Soil pH and Nutrient Availability

June 14, 2011|Print

Soil pH and Nutrient Availability

Our main goal in managing soil fertility is to assure an adequate supply of essential mineral nutrients for proper crop growth and development and ultimately for the production of high yield and fiber quality. Many of the nutrients described above are present in the soil in sufficient quantities to accomplish our objective. However, presence of a specific nutrient in the soil does not necessarily suggest availability to the plant. The key component to nutrient uptake is the chemical solubility of the ion that the plant requires and that solubility is highly dependent on soil solution pH. The following Figure illustrates the relative availability of nutrients as a function of soil pH. An illustrative example of this process is that of soil P dynamics in arid desert soils. Soil solution pH levels in desert soils may reach as high as 9 but are commonly near 8 to 8.5. At these pH levels most native soil P remains in an insoluble state.

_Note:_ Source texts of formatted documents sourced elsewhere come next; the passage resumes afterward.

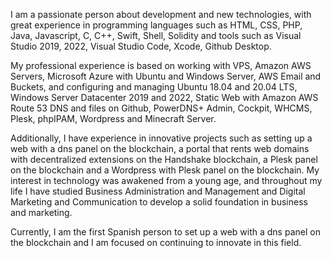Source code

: I am a passionate person about development and new technologies, with great experience in programming languages such as HTML, CSS, PHP, Java, Javascript, C, C++, Swift, Shell, Solidity and tools such as Visual Studio 2019, 2022, Visual Studio Code, Xcode, Github Desktop.
        
My professional experience is based on working with VPS, Amazon AWS Servers, Microsoft Azure with Ubuntu and Windows Server, AWS Email and Buckets, and configuring and managing Ubuntu 18.04 and 20.04 LTS, Windows Server Datacenter 2019 and 2022, Static Web with Amazon AWS Route 53 DNS and files on Github, PowerDNS+ Admin, Cockpit, WHCMS, Plesk, phpIPAM, Wordpress and Minecraft Server.
        
Additionally, I have experience in innovative projects such as setting up a web with a dns panel on the blockchain, a portal that rents web domains with decentralized extensions on the Handshake blockchain, a Plesk panel on the blockchain and a Wordpress with Plesk panel on the blockchain. My interest in technology was awakened from a young age, and throughout my life I have studied Business Administration and Management and Digital Marketing and Communication to develop a solid foundation in business and marketing.
        
Currently, I am the first Spanish person to set up a web with a dns panel on the blockchain and I am focused on continuing to innovate in this field.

Figure illustrating the relationship between soil solution pH and nutrient availability.

In fact, applied P fertilizers that are soluble may revert to insoluble forms when it comes in contact with the soil. This is why banding applications of P fertilizer will help improve efficiency by minimizing the surface area contact with the soil. Programs aimed at managing pH in soils will help increase availability of native plant nutrients and improve the efficiency of applied nutrients through fertilizers. The addition of acid to alkaline soils and lime to acid soils will help to accomplish this. An accurate determination of soil fertility levels and pH will help to manage nutrients in an economically and environmentally efficient manner.